Here's a revisited approach to my original answer (now, implemented fully in Python!). I'm using the K channel of the CMYK color space to get a binary image. The binary image is obtained via Otsu Thresholding + a little bit of bias, apply a minimum area filter and then I invert the image and pass it to teserract.

I'm using a couple of libraries here. imutils for reading images in a directory, os for joining paths and pytesseract for the OCR. Let's see the code:

# Imports:
import pytesseract  # tesseract (previous installation)
import numpy as np  # numpy
import cv2  # opencv
import os  # os for paths
from imutils import paths

# Image path:
rootDir = "D:"
baseDir = "opencvImages"
subBaseDir = "numbers"

# Otsu bias:
threshBias = 1.2

# Create os-independent path:
path = os.path.join(rootDir, baseDir, subBaseDir)
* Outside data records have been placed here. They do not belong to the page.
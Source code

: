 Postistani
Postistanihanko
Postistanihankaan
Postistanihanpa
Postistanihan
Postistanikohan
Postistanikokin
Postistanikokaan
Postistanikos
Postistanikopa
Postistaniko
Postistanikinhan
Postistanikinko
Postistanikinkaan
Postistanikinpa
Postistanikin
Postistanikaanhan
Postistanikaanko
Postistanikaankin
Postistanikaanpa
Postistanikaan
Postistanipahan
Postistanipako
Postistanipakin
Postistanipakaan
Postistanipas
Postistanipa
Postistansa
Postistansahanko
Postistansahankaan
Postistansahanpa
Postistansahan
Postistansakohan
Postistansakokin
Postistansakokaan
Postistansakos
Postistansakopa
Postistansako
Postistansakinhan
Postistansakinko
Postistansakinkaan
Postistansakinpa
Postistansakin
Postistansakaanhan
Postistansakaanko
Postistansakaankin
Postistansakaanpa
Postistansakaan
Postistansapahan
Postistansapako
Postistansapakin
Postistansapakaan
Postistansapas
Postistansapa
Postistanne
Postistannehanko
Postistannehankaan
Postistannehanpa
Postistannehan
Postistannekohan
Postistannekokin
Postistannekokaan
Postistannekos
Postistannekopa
# Get the test images paths:
imagePaths = sorted(list(paths.list_images(path)))

# Loop over the test images and OCR them:
for imagePath in imagePaths:

    # Load the image via OpenCV:
    currentImage = cv2.imread(imagePath, cv2.IMREAD_COLOR)

    # Show image:
    showImage("Current Image", currentImage)

    # Convert to float and divide by 255:
    imgFloat = currentImage.astype(np.float) / 255.

    # Calculate channel K:
    kChannel = 1 - np.max(imgFloat, axis=2)

    # Convert back to uint 8:
    kChannel = (255 * kChannel).astype(np.uint8)

    # Threshold via Otsu:
    autoThresh, binaryImage = cv2.threshold(kChannel, 0, 255, cv2.THRESH_BINARY + cv2.THRESH_OTSU)
    # Add a little bias and threshold again:
    autoThresh = threshBias * autoThresh
    _, binaryImage = cv2.threshold(kChannel, autoThresh, 255, cv2.THRESH_BINARY)
    showImage("Current Image (Binary)", binaryImage)

    # Apply a filter area of minimum 50 pixels:
    minArea = 50
    binaryImage = areaFilter(binaryImage, minArea)
    showImage("Current Image (Filtered)", binaryImage)

    # Invert Image:
    binaryImage = 255 - binaryImage

    # Setting up tesseract:
    pytesseract.pytesseract.tesseract_cmd = r'C:\Program Files\Tesseract-OCR\tesseract.exe'  # for Windows
    custom_config = r'--oem 3 --psm 6'
    text = pytesseract.image_to_string(binaryImage, config=custom_config)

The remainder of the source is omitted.